◆ EXERCISE PROMPT: I'd like every line in the following listing that holds "subgraph" copied.

EXTRACTED RECORDS: Begin

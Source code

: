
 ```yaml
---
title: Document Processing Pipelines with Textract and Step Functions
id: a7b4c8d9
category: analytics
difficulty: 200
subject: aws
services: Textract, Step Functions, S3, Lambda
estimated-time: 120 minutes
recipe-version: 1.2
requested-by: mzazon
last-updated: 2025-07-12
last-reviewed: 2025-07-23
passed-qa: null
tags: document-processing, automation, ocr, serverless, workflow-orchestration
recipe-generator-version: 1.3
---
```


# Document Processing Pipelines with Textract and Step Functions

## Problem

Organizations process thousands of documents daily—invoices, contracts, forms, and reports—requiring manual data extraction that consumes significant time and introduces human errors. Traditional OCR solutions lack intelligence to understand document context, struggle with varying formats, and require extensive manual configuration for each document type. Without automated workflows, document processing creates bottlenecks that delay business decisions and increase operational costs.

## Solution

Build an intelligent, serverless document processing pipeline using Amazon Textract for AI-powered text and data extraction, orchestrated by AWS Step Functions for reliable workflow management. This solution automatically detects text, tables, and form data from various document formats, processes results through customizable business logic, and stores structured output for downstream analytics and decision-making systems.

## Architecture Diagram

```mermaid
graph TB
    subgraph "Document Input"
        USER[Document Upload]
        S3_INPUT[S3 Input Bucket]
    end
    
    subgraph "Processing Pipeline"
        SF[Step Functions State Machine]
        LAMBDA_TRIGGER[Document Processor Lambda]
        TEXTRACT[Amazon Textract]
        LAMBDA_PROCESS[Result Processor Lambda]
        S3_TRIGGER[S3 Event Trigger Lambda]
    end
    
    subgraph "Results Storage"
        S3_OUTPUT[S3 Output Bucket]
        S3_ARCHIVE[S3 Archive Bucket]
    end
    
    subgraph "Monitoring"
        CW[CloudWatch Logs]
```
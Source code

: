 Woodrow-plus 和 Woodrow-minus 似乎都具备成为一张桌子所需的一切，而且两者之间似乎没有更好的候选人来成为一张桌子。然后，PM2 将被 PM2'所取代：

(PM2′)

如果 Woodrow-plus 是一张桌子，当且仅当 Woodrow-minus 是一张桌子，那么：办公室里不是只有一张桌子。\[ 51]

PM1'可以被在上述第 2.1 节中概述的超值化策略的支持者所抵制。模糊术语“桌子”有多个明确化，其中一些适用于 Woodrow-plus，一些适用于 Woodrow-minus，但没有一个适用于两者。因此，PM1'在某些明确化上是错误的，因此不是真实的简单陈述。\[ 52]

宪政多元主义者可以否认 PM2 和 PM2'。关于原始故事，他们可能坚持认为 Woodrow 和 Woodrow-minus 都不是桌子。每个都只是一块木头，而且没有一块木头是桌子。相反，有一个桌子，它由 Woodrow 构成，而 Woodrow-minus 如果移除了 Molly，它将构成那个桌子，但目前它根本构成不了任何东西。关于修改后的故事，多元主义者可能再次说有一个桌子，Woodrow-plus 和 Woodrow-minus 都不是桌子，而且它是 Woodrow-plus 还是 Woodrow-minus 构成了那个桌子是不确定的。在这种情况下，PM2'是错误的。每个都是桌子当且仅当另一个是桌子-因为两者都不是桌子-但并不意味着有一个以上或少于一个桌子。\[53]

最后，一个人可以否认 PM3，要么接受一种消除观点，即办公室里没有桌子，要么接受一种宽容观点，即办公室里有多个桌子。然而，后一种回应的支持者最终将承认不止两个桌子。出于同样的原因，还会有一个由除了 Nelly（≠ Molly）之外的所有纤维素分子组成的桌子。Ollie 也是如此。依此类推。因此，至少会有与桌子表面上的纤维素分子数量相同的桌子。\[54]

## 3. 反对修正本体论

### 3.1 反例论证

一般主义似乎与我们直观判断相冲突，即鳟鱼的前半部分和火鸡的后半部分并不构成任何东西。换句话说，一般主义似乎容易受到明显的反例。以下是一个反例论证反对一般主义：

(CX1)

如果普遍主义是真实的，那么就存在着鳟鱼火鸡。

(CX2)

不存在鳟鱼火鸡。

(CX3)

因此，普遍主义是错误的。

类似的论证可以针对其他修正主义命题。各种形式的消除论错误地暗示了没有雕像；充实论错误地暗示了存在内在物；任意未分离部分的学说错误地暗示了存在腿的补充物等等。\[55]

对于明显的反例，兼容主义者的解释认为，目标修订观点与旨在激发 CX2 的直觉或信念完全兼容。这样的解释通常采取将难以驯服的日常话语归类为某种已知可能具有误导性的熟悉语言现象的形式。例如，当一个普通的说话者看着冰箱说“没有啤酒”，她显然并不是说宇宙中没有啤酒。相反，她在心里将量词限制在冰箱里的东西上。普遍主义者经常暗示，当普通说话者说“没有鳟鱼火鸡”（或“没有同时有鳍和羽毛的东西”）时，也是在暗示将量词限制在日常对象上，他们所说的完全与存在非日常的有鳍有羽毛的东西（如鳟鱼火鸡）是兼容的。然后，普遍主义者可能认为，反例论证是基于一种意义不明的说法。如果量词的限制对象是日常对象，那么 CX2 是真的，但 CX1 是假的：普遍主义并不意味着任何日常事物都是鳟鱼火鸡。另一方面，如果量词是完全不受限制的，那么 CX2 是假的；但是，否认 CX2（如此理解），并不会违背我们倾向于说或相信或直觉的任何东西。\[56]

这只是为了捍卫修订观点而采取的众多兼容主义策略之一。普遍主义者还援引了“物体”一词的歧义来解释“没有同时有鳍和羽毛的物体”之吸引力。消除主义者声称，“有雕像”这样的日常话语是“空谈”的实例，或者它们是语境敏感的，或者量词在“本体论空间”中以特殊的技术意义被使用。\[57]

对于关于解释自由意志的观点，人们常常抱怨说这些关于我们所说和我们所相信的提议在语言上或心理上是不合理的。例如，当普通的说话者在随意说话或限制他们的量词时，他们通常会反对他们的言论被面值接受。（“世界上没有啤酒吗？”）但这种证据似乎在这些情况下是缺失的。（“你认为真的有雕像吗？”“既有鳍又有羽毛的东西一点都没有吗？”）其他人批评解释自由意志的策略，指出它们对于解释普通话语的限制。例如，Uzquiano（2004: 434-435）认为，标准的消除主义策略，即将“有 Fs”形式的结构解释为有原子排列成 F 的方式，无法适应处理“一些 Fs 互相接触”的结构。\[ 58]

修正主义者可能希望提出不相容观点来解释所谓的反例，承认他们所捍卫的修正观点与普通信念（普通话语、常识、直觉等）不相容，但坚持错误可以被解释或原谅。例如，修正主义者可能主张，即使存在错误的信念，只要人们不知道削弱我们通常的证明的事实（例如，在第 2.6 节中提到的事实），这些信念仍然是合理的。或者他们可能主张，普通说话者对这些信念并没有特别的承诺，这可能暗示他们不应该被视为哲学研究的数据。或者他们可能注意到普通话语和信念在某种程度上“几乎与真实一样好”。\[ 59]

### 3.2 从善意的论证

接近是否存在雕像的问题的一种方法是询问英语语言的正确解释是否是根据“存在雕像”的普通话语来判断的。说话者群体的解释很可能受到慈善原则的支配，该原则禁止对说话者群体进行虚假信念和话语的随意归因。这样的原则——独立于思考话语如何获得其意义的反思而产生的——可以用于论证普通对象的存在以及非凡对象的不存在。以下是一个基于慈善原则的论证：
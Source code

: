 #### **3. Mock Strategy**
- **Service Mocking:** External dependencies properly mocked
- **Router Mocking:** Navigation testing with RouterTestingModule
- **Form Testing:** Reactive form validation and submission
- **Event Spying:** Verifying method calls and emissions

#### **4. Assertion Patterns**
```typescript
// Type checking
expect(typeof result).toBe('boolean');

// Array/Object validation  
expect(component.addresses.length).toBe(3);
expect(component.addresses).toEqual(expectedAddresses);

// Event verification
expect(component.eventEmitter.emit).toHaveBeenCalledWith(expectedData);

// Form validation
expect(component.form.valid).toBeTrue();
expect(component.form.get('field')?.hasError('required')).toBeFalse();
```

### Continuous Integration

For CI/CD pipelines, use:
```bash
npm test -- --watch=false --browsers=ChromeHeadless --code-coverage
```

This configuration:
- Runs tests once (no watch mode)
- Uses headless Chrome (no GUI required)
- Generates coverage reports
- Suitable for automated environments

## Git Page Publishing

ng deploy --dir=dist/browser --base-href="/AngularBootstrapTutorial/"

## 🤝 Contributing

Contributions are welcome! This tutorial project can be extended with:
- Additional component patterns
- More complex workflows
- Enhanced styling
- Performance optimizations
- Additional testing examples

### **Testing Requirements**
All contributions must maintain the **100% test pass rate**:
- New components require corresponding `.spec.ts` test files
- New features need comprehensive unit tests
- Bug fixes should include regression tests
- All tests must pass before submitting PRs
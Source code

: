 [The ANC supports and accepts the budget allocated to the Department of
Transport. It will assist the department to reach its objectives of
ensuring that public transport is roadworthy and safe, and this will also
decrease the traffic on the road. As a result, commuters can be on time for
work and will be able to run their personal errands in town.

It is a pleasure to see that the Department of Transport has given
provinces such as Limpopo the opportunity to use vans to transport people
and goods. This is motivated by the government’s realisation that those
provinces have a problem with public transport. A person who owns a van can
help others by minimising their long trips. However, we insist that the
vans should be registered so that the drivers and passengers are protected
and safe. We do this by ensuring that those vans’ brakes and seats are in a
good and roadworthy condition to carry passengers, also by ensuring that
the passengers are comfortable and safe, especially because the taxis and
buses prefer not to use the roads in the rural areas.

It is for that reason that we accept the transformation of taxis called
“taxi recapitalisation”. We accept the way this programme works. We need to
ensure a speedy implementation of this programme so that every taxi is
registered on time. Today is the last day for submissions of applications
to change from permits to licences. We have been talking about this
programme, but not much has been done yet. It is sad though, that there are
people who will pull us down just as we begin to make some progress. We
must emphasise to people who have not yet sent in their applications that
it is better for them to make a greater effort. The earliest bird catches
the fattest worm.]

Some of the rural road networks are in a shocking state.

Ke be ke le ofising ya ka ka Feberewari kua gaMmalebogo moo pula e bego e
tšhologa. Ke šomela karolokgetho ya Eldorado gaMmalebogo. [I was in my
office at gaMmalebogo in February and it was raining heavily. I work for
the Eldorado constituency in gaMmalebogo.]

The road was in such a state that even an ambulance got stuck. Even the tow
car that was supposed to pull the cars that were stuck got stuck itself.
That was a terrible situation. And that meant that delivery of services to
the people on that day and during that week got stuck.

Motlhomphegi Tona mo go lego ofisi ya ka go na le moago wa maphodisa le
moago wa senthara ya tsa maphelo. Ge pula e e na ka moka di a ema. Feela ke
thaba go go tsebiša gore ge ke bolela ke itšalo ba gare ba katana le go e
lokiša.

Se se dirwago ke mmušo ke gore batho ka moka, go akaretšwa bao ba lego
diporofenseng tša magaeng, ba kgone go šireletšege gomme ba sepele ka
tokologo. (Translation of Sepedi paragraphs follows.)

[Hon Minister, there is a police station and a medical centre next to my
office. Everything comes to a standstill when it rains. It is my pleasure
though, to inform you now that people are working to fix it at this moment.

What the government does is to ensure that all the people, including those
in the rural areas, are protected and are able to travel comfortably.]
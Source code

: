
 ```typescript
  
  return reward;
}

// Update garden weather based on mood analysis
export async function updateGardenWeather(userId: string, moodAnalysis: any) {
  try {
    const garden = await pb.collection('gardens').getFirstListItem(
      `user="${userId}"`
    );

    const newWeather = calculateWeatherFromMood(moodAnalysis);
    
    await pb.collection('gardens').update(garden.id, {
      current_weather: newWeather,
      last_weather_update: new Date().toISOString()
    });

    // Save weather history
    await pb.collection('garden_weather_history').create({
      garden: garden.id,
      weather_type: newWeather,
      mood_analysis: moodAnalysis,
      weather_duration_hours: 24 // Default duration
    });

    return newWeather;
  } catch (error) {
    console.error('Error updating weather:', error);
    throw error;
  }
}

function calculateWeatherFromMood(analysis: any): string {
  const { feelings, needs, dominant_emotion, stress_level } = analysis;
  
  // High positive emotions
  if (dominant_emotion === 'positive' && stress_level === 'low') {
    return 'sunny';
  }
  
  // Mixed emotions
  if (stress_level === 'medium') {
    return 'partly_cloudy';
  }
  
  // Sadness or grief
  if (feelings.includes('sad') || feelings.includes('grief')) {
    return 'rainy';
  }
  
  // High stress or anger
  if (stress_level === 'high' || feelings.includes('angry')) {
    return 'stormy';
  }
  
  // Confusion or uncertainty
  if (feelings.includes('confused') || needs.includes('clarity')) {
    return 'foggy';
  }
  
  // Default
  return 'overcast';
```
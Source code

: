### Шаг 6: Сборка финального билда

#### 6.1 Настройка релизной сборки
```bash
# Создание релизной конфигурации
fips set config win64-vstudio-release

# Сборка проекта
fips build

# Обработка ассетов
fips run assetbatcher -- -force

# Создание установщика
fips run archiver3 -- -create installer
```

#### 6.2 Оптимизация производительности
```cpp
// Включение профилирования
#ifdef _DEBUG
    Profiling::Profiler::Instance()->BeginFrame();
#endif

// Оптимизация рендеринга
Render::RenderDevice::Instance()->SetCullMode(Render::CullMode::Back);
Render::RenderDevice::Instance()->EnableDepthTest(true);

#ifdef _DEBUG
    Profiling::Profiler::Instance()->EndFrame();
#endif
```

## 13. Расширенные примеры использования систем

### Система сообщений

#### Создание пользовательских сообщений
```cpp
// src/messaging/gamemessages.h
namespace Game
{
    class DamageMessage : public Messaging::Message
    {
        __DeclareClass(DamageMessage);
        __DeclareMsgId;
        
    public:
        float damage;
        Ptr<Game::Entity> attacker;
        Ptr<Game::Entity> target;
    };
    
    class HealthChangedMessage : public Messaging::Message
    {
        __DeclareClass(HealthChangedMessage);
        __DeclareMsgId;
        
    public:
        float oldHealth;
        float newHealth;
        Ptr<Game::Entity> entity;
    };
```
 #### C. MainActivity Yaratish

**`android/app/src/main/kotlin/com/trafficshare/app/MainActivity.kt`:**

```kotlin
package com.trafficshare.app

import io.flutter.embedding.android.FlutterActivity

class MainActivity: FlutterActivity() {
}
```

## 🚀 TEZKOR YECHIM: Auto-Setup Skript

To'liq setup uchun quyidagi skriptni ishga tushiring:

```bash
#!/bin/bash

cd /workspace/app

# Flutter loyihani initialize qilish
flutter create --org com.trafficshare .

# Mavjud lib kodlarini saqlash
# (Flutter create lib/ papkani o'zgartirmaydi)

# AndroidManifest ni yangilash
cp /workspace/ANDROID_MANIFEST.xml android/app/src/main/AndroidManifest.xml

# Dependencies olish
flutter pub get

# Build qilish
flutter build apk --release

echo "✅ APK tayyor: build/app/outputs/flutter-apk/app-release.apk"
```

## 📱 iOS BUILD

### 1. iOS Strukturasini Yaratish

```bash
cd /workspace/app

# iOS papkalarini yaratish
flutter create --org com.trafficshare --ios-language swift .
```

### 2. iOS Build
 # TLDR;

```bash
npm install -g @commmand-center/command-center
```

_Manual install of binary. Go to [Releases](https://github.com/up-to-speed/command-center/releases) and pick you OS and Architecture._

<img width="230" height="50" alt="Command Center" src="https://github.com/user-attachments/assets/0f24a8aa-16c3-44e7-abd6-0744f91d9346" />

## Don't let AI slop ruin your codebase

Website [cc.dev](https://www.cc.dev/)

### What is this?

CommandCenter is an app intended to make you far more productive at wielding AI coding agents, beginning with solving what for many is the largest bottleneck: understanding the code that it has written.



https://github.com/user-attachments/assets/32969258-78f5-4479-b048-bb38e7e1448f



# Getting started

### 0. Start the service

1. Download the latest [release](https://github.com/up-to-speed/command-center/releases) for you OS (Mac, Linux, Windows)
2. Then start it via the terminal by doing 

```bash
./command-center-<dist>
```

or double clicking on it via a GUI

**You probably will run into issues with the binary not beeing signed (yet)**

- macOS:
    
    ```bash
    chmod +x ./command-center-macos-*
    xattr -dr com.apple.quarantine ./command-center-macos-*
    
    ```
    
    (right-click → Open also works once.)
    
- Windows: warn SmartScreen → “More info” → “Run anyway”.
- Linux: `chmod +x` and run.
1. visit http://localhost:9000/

EXTRACTED RECORDS: End

◆ THE COMPLETED TASK:
    subgraph "Document Input"
    subgraph "Processing Pipeline"
    subgraph "Results Storage"
    subgraph "Monitoring"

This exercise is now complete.